(Dataset records)
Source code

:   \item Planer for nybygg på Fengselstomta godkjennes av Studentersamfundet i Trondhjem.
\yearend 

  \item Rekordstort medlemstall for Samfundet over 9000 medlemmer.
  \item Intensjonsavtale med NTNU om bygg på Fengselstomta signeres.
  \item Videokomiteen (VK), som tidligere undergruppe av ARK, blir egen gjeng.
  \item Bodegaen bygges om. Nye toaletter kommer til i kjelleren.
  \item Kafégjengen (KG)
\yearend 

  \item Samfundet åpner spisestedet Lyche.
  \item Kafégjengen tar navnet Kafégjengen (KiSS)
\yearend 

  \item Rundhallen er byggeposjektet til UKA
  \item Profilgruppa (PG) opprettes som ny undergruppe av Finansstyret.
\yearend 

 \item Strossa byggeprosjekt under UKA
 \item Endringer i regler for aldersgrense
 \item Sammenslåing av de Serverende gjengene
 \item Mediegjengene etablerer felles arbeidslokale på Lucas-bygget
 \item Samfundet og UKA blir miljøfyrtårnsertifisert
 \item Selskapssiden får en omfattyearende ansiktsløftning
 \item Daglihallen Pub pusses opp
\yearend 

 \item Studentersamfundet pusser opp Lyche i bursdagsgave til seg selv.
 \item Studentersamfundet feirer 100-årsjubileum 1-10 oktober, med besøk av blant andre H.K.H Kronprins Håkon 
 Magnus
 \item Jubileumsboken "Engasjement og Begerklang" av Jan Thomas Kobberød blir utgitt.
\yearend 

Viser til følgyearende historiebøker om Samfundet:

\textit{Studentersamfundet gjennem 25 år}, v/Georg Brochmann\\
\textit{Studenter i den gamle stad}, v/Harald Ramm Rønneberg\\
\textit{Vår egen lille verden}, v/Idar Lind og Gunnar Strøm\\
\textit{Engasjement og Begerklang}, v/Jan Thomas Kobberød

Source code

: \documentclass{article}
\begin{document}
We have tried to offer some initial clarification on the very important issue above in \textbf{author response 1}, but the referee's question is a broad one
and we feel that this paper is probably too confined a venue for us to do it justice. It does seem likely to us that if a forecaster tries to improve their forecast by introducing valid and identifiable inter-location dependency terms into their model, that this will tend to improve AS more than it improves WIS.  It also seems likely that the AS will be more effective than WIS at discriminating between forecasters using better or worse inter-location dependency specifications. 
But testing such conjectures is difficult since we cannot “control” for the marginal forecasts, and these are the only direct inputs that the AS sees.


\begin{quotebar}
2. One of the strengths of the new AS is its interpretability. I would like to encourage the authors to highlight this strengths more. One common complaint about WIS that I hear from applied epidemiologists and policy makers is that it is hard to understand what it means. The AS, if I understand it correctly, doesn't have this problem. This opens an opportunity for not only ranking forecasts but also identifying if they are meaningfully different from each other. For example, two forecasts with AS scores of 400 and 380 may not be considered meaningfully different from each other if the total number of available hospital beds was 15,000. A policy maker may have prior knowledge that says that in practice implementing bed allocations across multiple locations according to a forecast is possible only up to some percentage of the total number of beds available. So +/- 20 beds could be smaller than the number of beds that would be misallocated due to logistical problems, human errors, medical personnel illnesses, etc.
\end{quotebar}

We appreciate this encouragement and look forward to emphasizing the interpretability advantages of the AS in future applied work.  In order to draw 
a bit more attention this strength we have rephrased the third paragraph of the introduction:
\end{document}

Task objective:
Your task is to copy every line of the entries that contains the string "undergruppe".

Response below:
  \item Videokomiteen (VK), som tidligere undergruppe av ARK, blir egen gjeng.
  \item Profilgruppa (PG) opprettes som ny undergruppe av Finansstyret.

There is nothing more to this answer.